• # question_answer A combination of two thin lenses with focal lengths ${{f}_{1}}$ and ${{f}_{2}}$ respectively forms an image of distant object at distance 60 cm when lenses are in contact. The position of this image shifts by 30 cm towards the combination when two lenses are separated by 10 cm. The corresponding values of ${{f}_{1}}$ and ${{f}_{2}}$ are A) $30\text{ }cm,\text{ }-60\text{ }cm$ B) $20\text{ }cm,\text{ }-30\text{ }cm$ C) $15\text{ }cm,\text{ }-20\text{ }cm$ D) $12\text{ }cm,\text{ }-15\text{ }cm$

[b]  Initially, $F=60\text{ }cm$ (Focal length of combination) Hence, by using $\frac{1}{F}=\frac{1}{{{f}_{1}}}+\frac{1}{{{f}_{2}}}$ $\Rightarrow$   $\frac{1}{{{f}_{1}}}+\frac{1}{{{f}_{2}}}=\frac{1}{60}\Rightarrow \,\,\frac{{{f}_{1}}{{f}_{2}}}{{{f}_{1}}+{{f}_{2}}}$ ...(i)

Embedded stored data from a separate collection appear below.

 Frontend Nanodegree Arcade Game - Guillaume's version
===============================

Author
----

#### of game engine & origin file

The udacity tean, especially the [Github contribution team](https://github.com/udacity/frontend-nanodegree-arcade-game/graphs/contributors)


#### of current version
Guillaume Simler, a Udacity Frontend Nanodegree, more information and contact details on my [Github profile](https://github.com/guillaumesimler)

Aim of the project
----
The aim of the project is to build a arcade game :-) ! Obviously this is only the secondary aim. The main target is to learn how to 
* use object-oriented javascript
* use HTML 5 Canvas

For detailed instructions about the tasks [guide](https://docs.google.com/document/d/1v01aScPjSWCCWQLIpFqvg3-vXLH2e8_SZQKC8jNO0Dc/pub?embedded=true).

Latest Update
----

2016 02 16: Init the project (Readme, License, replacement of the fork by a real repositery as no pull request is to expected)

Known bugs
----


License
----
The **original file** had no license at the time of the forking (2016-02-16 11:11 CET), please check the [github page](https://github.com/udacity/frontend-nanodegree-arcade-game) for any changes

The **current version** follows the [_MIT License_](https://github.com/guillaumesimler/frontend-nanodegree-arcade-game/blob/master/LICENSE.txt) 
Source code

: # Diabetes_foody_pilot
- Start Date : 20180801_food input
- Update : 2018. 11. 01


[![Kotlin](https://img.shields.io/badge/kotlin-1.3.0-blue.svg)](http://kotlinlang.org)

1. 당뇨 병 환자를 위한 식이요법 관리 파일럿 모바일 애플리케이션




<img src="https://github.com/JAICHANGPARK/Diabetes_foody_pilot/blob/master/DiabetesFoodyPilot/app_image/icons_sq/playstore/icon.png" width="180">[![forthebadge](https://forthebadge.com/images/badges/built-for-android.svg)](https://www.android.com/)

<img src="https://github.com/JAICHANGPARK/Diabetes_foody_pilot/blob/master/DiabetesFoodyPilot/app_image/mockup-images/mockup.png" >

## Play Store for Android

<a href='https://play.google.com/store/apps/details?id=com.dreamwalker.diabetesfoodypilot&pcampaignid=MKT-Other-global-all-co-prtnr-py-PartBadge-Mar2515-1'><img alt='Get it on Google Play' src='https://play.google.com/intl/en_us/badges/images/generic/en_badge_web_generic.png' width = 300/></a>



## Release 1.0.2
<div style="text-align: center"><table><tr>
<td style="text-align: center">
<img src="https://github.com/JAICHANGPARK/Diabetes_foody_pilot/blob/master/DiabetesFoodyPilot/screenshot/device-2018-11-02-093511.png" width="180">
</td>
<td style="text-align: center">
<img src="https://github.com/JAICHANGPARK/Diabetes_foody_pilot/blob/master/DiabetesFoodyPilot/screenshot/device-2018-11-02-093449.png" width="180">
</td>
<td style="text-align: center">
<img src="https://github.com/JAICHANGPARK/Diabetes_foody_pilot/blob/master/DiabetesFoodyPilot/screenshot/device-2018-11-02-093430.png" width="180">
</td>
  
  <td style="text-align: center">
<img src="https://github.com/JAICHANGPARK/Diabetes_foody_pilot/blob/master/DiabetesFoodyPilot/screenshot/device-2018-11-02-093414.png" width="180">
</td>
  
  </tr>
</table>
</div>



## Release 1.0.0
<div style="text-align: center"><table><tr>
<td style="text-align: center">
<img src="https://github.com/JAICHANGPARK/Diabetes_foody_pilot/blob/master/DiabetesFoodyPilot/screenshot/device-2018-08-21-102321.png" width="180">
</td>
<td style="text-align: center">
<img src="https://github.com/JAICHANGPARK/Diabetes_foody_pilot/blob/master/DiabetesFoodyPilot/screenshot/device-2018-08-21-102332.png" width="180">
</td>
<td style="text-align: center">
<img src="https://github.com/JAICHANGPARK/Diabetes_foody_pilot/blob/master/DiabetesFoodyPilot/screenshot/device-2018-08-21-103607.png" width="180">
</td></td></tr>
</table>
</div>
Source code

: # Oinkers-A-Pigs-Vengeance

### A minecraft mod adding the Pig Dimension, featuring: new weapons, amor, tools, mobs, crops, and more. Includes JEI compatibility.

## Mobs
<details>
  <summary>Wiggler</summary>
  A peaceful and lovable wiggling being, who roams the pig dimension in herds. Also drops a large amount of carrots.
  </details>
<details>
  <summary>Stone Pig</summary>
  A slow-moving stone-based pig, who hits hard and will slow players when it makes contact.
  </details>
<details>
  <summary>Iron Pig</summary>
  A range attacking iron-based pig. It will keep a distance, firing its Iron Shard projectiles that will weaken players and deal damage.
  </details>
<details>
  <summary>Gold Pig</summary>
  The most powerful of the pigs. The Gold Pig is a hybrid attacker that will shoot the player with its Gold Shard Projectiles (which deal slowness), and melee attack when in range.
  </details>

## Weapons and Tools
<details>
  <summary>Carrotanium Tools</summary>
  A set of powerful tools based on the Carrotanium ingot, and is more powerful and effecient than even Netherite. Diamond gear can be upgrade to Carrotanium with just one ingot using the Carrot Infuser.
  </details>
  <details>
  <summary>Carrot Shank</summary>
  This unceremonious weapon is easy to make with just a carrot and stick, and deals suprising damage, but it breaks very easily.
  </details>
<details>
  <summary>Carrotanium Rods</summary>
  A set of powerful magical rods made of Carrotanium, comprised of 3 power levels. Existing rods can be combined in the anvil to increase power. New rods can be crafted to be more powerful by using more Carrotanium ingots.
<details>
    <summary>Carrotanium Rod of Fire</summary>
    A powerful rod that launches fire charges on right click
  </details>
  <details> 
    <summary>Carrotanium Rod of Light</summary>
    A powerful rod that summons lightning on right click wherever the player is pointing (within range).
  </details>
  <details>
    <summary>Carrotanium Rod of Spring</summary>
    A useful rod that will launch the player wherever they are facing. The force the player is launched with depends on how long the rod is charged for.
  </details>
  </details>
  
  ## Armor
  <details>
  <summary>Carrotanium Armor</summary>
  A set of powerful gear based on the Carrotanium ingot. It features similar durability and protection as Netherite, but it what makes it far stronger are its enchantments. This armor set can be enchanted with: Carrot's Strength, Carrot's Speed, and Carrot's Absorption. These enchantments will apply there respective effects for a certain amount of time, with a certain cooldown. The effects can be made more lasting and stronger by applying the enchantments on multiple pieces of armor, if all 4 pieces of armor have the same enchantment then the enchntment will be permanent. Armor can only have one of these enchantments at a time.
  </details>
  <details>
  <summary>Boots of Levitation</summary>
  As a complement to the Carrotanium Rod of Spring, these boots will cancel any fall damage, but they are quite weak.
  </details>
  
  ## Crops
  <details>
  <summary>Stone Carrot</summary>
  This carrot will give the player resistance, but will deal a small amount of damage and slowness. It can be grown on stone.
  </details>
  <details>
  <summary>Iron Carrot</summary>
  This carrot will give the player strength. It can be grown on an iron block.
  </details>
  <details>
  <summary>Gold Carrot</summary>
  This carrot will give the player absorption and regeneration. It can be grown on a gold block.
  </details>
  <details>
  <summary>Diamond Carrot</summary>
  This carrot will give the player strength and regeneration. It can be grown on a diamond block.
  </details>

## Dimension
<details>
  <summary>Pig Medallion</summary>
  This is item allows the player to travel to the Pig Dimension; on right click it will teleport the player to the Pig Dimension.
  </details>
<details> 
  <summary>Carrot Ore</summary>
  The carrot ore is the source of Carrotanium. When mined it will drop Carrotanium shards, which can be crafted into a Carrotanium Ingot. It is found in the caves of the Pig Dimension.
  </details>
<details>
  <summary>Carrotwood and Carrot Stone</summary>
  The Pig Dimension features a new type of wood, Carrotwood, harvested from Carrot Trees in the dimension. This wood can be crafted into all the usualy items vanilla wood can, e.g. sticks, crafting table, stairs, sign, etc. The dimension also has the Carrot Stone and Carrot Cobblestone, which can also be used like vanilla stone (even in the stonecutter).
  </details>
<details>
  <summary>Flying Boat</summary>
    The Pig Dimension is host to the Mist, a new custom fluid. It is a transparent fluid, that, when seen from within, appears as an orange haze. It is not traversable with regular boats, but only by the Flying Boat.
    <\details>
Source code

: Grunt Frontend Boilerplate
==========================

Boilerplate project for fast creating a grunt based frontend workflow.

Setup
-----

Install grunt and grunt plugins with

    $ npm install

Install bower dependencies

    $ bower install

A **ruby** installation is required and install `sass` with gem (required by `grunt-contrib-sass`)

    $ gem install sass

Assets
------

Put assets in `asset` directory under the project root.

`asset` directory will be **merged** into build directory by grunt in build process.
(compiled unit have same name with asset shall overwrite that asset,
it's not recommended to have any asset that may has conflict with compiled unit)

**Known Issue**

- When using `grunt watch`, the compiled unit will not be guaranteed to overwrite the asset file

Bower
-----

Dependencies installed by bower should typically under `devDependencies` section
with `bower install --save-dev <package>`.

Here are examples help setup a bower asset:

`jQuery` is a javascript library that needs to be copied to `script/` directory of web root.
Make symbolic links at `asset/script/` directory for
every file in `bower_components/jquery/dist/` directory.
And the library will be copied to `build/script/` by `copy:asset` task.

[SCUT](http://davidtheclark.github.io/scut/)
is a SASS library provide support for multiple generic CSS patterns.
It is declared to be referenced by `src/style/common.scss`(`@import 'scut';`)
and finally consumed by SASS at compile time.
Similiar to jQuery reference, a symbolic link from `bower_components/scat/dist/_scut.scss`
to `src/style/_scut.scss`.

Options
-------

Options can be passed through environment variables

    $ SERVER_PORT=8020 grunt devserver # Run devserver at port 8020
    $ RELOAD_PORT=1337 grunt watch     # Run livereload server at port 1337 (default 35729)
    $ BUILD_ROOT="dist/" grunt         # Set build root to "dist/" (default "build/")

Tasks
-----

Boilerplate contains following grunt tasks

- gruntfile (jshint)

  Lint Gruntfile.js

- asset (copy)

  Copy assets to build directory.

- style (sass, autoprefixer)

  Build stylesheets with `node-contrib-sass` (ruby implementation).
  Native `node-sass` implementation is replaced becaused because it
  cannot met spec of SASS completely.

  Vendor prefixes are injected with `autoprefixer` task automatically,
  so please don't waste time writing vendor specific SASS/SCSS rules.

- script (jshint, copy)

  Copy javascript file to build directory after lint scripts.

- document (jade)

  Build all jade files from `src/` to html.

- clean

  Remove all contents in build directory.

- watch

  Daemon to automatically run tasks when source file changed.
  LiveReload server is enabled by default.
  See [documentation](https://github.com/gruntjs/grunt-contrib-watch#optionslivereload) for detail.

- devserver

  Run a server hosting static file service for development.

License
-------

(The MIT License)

 Finally by using $\frac{1}{F'}=\frac{1}{{{f}_{1}}}+\frac{1}{{{f}_{2}}}-\frac{d}{{{f}_{1}}{{f}_{2}}}$ where $F'=30\,cm$ and $d=10\text{ }cm$ $\Rightarrow$   $\frac{1}{30}=\frac{1}{{{f}_{1}}}+\frac{1}{{{f}_{2}}}-\frac{10}{{{f}_{1}}{{f}_{2}}}$ ...(ii)
 From (i) and (ii),  ${{f}_{1}}{{f}_{2}}=-600$ From equation (i) ${{f}_{1}}+{{f}_{2}}=-10$ ...(iii)
 Also, difference of focal lengths can written as ${{f}_{1}}-{{f}_{2}}=\sqrt{{{({{f}_{1}}+{{f}_{2}})}^{2}}-4{{f}_{1}}{{f}_{2}}}$ $\Rightarrow$   ${{f}_{1}}-{{f}_{2}}=50$ ...(iv) From (iii) $\times$ (iv), ${{f}_{1}}=20$ and ${{f}_{2}}=-30$